Chinese e-commerce giant Alibaba on Wednesday unveiled revenue of $17 billion in the last three months of 2018, with net profits of $4.5 billion, up 33% from the same period the year before. But growth was dragged down by the company’s worsening performance in the entertainment sector, with losses of over $890 million, including a more than $400 million write-off of dud entertainment projects.

Ahead of Wednesday’s earnings call, investment analysts were focused on Alibaba’s revenue, which had enjoyed 10 consecutive quarters of more than 50% growth. But traders sought to tamp down expectations for the company’s third quarter, with a Yahoo Finance poll of analysts finding expectations of $17.7 billion in revenue, or 38% growth, and earnings of $1.68 per share.

The company fell slightly short of the revenue figure, with $17 billion, but beat the earnings expectation, reporting non-GAAP earnings per share of $1.77.

Stock watchers had taken their cue from comments earlier this month by Alibaba President Michael Evans about the slowing Chinese economy.

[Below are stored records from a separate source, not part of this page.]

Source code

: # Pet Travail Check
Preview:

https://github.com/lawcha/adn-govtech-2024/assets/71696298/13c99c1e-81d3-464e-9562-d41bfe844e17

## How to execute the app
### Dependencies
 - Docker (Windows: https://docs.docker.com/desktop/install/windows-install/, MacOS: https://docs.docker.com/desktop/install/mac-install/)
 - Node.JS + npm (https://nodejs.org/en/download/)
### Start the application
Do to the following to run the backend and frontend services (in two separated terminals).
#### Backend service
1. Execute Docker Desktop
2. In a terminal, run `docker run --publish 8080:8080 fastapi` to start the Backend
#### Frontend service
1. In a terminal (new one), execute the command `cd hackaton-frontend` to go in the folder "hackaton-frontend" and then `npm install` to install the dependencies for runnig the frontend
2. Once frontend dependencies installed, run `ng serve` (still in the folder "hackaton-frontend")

They also noted that Alibaba’s Singles Day shopping event in November (China’s equivalent of Black Friday) saw business grow by only 27%.

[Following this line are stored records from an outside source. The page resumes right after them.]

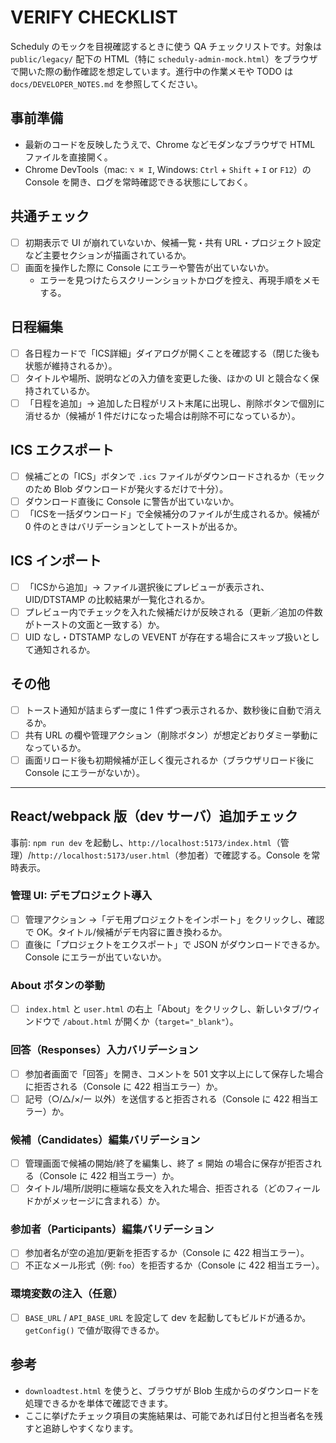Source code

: # VERIFY CHECKLIST

Scheduly のモックを目視確認するときに使う QA チェックリストです。対象は `public/legacy/` 配下の HTML（特に `scheduly-admin-mock.html`）をブラウザで開いた際の動作確認を想定しています。進行中の作業メモや TODO は `docs/DEVELOPER_NOTES.md` を参照してください。

## 事前準備

- 最新のコードを反映したうえで、Chrome などモダンなブラウザで HTML ファイルを直接開く。
- Chrome DevTools（mac: `⌥ ⌘ I`, Windows: `Ctrl` + `Shift` + `I` or `F12`）の Console を開き、ログを常時確認できる状態にしておく。

## 共通チェック

- [ ] 初期表示で UI が崩れていないか、候補一覧・共有 URL・プロジェクト設定など主要セクションが描画されているか。
- [ ] 画面を操作した際に Console にエラーや警告が出ていないか。
  - エラーを見つけたらスクリーンショットかログを控え、再現手順をメモする。

## 日程編集

- [ ] 各日程カードで「ICS詳細」ダイアログが開くことを確認する（閉じた後も状態が維持されるか）。
- [ ] タイトルや場所、説明などの入力値を変更した後、ほかの UI と競合なく保持されているか。
- [ ] 「日程を追加」→ 追加した日程がリスト末尾に出現し、削除ボタンで個別に消せるか（候補が 1 件だけになった場合は削除不可になっているか）。

## ICS エクスポート

- [ ] 候補ごとの「ICS」ボタンで `.ics` ファイルがダウンロードされるか（モックのため Blob ダウンロードが発火するだけで十分）。
- [ ] ダウンロード直後に Console に警告が出ていないか。
- [ ] 「ICSを一括ダウンロード」で全候補分のファイルが生成されるか。候補が 0 件のときはバリデーションとしてトーストが出るか。

## ICS インポート

- [ ] 「ICSから追加」→ ファイル選択後にプレビューが表示され、UID/DTSTAMP の比較結果が一覧化されるか。
- [ ] プレビュー内でチェックを入れた候補だけが反映される（更新／追加の件数がトーストの文面と一致する）か。
- [ ] UID なし・DTSTAMP なしの VEVENT が存在する場合にスキップ扱いとして通知されるか。

## その他

- [ ] トースト通知が詰まらず一度に 1 件ずつ表示されるか、数秒後に自動で消えるか。
- [ ] 共有 URL の欄や管理アクション（削除ボタン）が想定どおりダミー挙動になっているか。
- [ ] 画面リロード後も初期候補が正しく復元されるか（ブラウザリロード後に Console にエラーがないか）。

---

## React/webpack 版（dev サーバ）追加チェック

事前: `npm run dev` を起動し、`http://localhost:5173/index.html`（管理）/`http://localhost:5173/user.html`（参加者）で確認する。Console を常時表示。

### 管理 UI: デモプロジェクト導入
- [ ] 管理アクション →「デモ用プロジェクトをインポート」をクリックし、確認で OK。タイトル/候補がデモ内容に置き換わるか。
- [ ] 直後に「プロジェクトをエクスポート」で JSON がダウンロードできるか。Console にエラーが出ていないか。

### About ボタンの挙動
- [ ] `index.html` と `user.html` の右上「About」をクリックし、新しいタブ/ウィンドウで `/about.html` が開くか（`target="_blank"`）。

### 回答（Responses）入力バリデーション
- [ ] 参加者画面で「回答」を開き、コメントを 501 文字以上にして保存した場合に拒否される（Console に 422 相当エラー）か。
- [ ] 記号（○/△/×/ー 以外）を送信すると拒否される（Console に 422 相当エラー）か。

### 候補（Candidates）編集バリデーション
- [ ] 管理画面で候補の開始/終了を編集し、終了 ≤ 開始 の場合に保存が拒否される（Console に 422 相当エラー）か。
- [ ] タイトル/場所/説明に極端な長文を入れた場合、拒否される（どのフィールドかがメッセージに含まれる）か。

### 参加者（Participants）編集バリデーション
- [ ] 参加者名が空の追加/更新を拒否するか（Console に 422 相当エラー）。
- [ ] 不正なメール形式（例: `foo`）を拒否するか（Console に 422 相当エラー）。

### 環境変数の注入（任意）
- [ ] `BASE_URL` / `API_BASE_URL` を設定して dev を起動してもビルドが通るか。`getConfig()` で値が取得できるか。

## 参考

- `downloadtest.html` を使うと、ブラウザが Blob 生成からのダウンロードを処理できるかを単体で確認できます。
- ここに挙げたチェック項目の実施結果は、可能であれば日付と担当者名を残すと追跡しやすくなります。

Traders looked for signs of success in Alibaba’s international expansion – previously, it earned 93% of its revenues within China – and with its diversification into new business areas beyond e-commerce. Cloud computing may have offered some solace, but entertainment and media offered little.

Data for the company’s digital media and entertainment segment show revenue rising 20% to  RMB6.49 billion in the latest quarter, compared to RMB5.41 billion during the same period the year before. But net losses also grew to RMB6.03 billion, compared to RMB2.21 billion the previous year, according to adjusted earnings before interest, taxation and amortization (EBITA). At current exchange rates, that’s an $893 million loss on revenues of $961 million.

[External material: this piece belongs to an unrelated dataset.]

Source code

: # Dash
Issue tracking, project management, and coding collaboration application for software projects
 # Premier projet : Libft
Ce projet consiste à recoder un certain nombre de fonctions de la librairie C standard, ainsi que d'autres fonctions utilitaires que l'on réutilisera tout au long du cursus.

In a regulatory filing, Alibaba said that entertainment revenue growth came largely “from mobile value-added services provided by UCWeb, such as mobile search and game publishing, and an increase in subscription revenue from (streaming video platform) Youku.” The number of daily users of Youku, which has free and subscription tiers, increased by 64% year on year.

The filing blamed the higher entertainment costs on investment in original content and on $407 million (RMB2.8 billion) in “impairment charges on licensed copyrights” following an evaluation of programming that did not generate expected returns.

On a conference call with analysts, finance director Maggie Wu said that the digital media management team had been changed. Its strategy is now to seek greater synergy with the rest of the group.

Daniel Zhang, Alibaba’s CEO, also addressed the entertainment losses. After the upcoming Chinese New Year holidays, “we will stress greater group synergies,” Zhang said. “We aim to provide a wide range of services to our consumers. We regard (digital entertainment) as very important for the prosperity of our ecosystem.”

Similarly, vice chairman Joe Tsai said there were no separate performance indicators for digital entertainment. “Good content increases value in other sectors,” he said instead.

Management ducked an analyst question about the impact of the Fan Bingbing scandal on the entertainment sector.

During the last quarter, Alibaba proposed increasing its stake in separately traded Alibaba Pictures Group. The measure, which has not yet been completed, will return Alibaba’s holding to a majority position, with 51%.

Alibaba shares, traded in ADR form in New York, closed at $156.88 on Tuesday. In pre-opening trade on Wednesday, they indicated an opening around $161.